● PROBLEM STATEMENT:
A faithful copy is required: transcribe each line below exactly, minus the pictures.

Start of EXERCISE MATERIALS

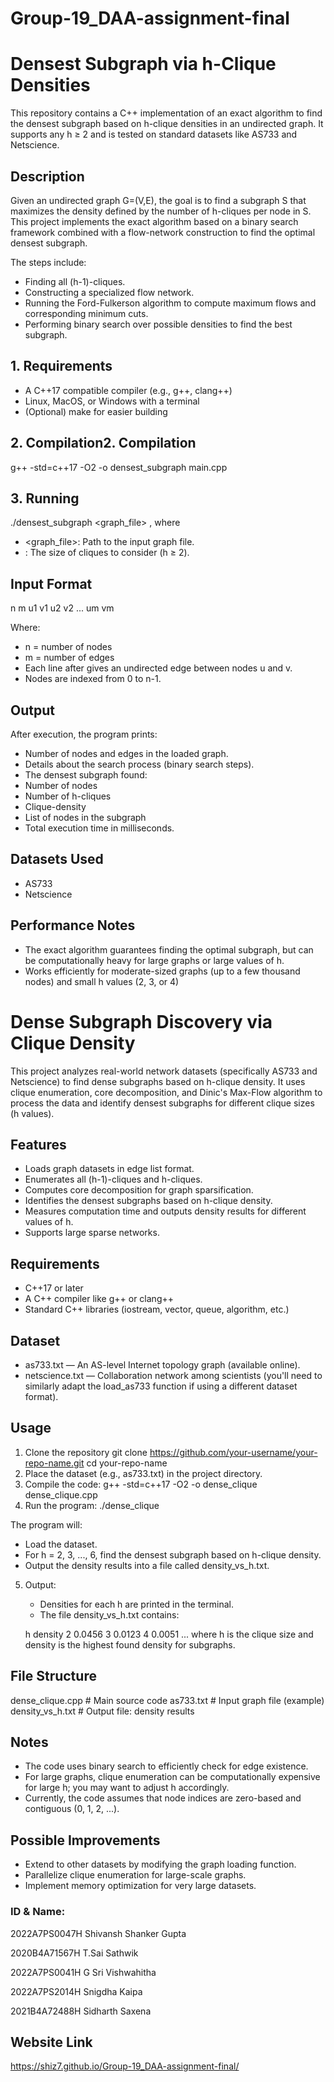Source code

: # Group-19_DAA-assignment-final



# Densest Subgraph via h-Clique Densities

This repository contains a C++ implementation of an exact algorithm to find the densest subgraph based on h-clique densities in an undirected graph.
It supports any h ≥ 2 and is tested on standard datasets like AS733 and Netscience.

## Description
Given an undirected graph G=(V,E), the goal is to find a subgraph S that maximizes the density defined by the number of h-cliques per node in S.
This project implements the exact algorithm based on a binary search framework combined with a flow-network construction to find the optimal densest subgraph.

The steps include:
* Finding all (h-1)-cliques.
* Constructing a specialized flow network.
* Running the Ford-Fulkerson algorithm to compute maximum flows and corresponding minimum cuts.
* Performing binary search over possible densities to find the best subgraph.


## 1. Requirements
* A C++17 compatible compiler (e.g., g++, clang++)
* Linux, MacOS, or Windows with a terminal
* (Optional) make for easier building

## 2. Compilation2. Compilation
g++ -std=c++17 -O2 -o densest_subgraph main.cpp

## 3. Running
./densest_subgraph <graph_file> <h>  , where
* <graph_file>: Path to the input graph file.
* <h>: The size of cliques to consider (h ≥ 2).


## Input Format
n m
u1 v1
u2 v2
...
um vm

Where:
* n = number of nodes
* m = number of edges
* Each line after gives an undirected edge between nodes u and v.
* Nodes are indexed from 0 to n-1.


## Output

After execution, the program prints:
* Number of nodes and edges in the loaded graph.
* Details about the search process (binary search steps).
* The densest subgraph found:
* Number of nodes
* Number of h-cliques
* Clique-density
* List of nodes in the subgraph
* Total execution time in milliseconds.

## Datasets Used
* AS733
* Netscience

## Performance Notes
* The exact algorithm guarantees finding the optimal subgraph, but can be computationally heavy for large graphs or large values of h.
* Works efficiently for moderate-sized graphs (up to a few thousand nodes) and small h values (2, 3, or 4)







# Dense Subgraph Discovery via Clique Density


This project analyzes real-world network datasets (specifically AS733 and Netscience) to find dense subgraphs based on h-clique density. It uses clique enumeration, core decomposition, and Dinic's Max-Flow algorithm to process the data and identify densest subgraphs for different clique sizes (h values).


## Features
* Loads graph datasets in edge list format.
* Enumerates all (h-1)-cliques and h-cliques.
* Computes core decomposition for graph sparsification.
* Identifies the densest subgraphs based on h-clique density.
* Measures computation time and outputs density results for different values of h.
* Supports large sparse networks.

## Requirements
* C++17 or later
* A C++ compiler like g++ or clang++
* Standard C++ libraries (iostream, vector, queue, algorithm, etc.)

## Dataset 
* as733.txt — An AS-level Internet topology graph (available online).
* netscience.txt — Collaboration network among scientists (you'll need to similarly adapt the load_as733 function if using a different dataset format).

## Usage
1) Clone the repository
   git clone https://github.com/your-username/your-repo-name.git
   cd your-repo-name
2) Place the dataset (e.g., as733.txt) in the project directory.
3) Compile the code:
   g++ -std=c++17 -O2 -o dense_clique dense_clique.cpp
4) Run the program:
   ./dense_clique


The program will:
* Load the dataset.
* For h = 2, 3, ..., 6, find the densest subgraph based on h-clique density.
* Output the density results into a file called density_vs_h.txt.

5) Output:
   * Densities for each h are printed in the terminal.
   * The file density_vs_h.txt contains:

   h density
   2 0.0456
   3 0.0123
   4 0.0051
   ...
   where h is the clique size and density is the highest found density for subgraphs.

## File Structure
dense_clique.cpp      # Main source code
as733.txt             # Input graph file (example)
density_vs_h.txt      # Output file: density results

## Notes
* The code uses binary search to efficiently check for edge existence.
* For large graphs, clique enumeration can be computationally expensive for large h; you may want to adjust h accordingly.
* Currently, the code assumes that node indices are zero-based and contiguous (0, 1, 2, ...).

## Possible Improvements
* Extend to other datasets by modifying the graph loading function.
* Parallelize clique enumeration for large-scale graphs.
* Implement memory optimization for very large datasets.





### ID & Name: 

2022A7PS0047H
Shivansh Shanker Gupta

2020B4A71567H
T.Sai Sathwik

2022A7PS0041H
G Sri Vishwahitha

2022A7PS2014H
Snigdha Kaipa

2021B4A72488H
Sidharth Saxena


 ## Website Link

 https://shiz7.github.io/Group-19_DAA-assignment-final/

End of EXERCISE MATERIALS

● PROBLEM SOLUTION:
Source code

: # Group-19_DAA-assignment-final



# Densest Subgraph via h-Clique Densities

This repository contains a C++ implementation of an exact algorithm to find the densest subgraph based on h-clique densities in an undirected graph.
It supports any h ≥ 2 and is tested on standard datasets like AS733 and Netscience.

## Description
Given an undirected graph G=(V,E), the goal is to find a subgraph S that maximizes the density defined by the number of h-cliques per node in S.
This project implements the exact algorithm based on a binary search framework combined with a flow-network construction to find the optimal densest subgraph.

The steps include:
* Finding all (h-1)-cliques.
* Constructing a specialized flow network.
* Running the Ford-Fulkerson algorithm to compute maximum flows and corresponding minimum cuts.
* Performing binary search over possible densities to find the best subgraph.


## 1. Requirements
* A C++17 compatible compiler (e.g., g++, clang++)
* Linux, MacOS, or Windows with a terminal
* (Optional) make for easier building

## 2. Compilation2. Compilation
g++ -std=c++17 -O2 -o densest_subgraph main.cpp

## 3. Running
./densest_subgraph <graph_file> <h>  , where
* <graph_file>: Path to the input graph file.
* <h>: The size of cliques to consider (h ≥ 2).


## Input Format
n m
u1 v1
u2 v2
...
um vm

Where:
* n = number of nodes
* m = number of edges
* Each line after gives an undirected edge between nodes u and v.
* Nodes are indexed from 0 to n-1.


## Output

After execution, the program prints:
* Number of nodes and edges in the loaded graph.
* Details about the search process (binary search steps).
* The densest subgraph found:
* Number of nodes
* Number of h-cliques
* Clique-density
* List of nodes in the subgraph
* Total execution time in milliseconds.

## Datasets Used
* AS733
* Netscience

## Performance Notes
* The exact algorithm guarantees finding the optimal subgraph, but can be computationally heavy for large graphs or large values of h.
* Works efficiently for moderate-sized graphs (up to a few thousand nodes) and small h values (2, 3, or 4)







# Dense Subgraph Discovery via Clique Density


This project analyzes real-world network datasets (specifically AS733 and Netscience) to find dense subgraphs based on h-clique density. It uses clique enumeration, core decomposition, and Dinic's Max-Flow algorithm to process the data and identify densest subgraphs for different clique sizes (h values).


## Features
* Loads graph datasets in edge list format.
* Enumerates all (h-1)-cliques and h-cliques.
* Computes core decomposition for graph sparsification.
* Identifies the densest subgraphs based on h-clique density.
* Measures computation time and outputs density results for different values of h.
* Supports large sparse networks.

## Requirements
* C++17 or later
* A C++ compiler like g++ or clang++
* Standard C++ libraries (iostream, vector, queue, algorithm, etc.)

## Dataset 
* as733.txt — An AS-level Internet topology graph (available online).
* netscience.txt — Collaboration network among scientists (you'll need to similarly adapt the load_as733 function if using a different dataset format).

## Usage
1) Clone the repository
   git clone https://github.com/your-username/your-repo-name.git
   cd your-repo-name
2) Place the dataset (e.g., as733.txt) in the project directory.
3) Compile the code:
   g++ -std=c++17 -O2 -o dense_clique dense_clique.cpp
4) Run the program:
   ./dense_clique


The program will:
* Load the dataset.
* For h = 2, 3, ..., 6, find the densest subgraph based on h-clique density.
* Output the density results into a file called density_vs_h.txt.

5) Output:
   * Densities for each h are printed in the terminal.
   * The file density_vs_h.txt contains:

   h density
   2 0.0456
   3 0.0123
   4 0.0051
   ...
   where h is the clique size and density is the highest found density for subgraphs.

## File Structure
dense_clique.cpp      # Main source code
as733.txt             # Input graph file (example)
density_vs_h.txt      # Output file: density results

## Notes
* The code uses binary search to efficiently check for edge existence.
* For large graphs, clique enumeration can be computationally expensive for large h; you may want to adjust h accordingly.
* Currently, the code assumes that node indices are zero-based and contiguous (0, 1, 2, ...).

## Possible Improvements
* Extend to other datasets by modifying the graph loading function.
* Parallelize clique enumeration for large-scale graphs.
* Implement memory optimization for very large datasets.





### ID & Name: 

2022A7PS0047H
Shivansh Shanker Gupta

2020B4A71567H
T.Sai Sathwik

2022A7PS0041H
G Sri Vishwahitha

2022A7PS2014H
Snigdha Kaipa

2021B4A72488H
Sidharth Saxena


 ## Website Link

 https://shiz7.github.io/Group-19_DAA-assignment-final/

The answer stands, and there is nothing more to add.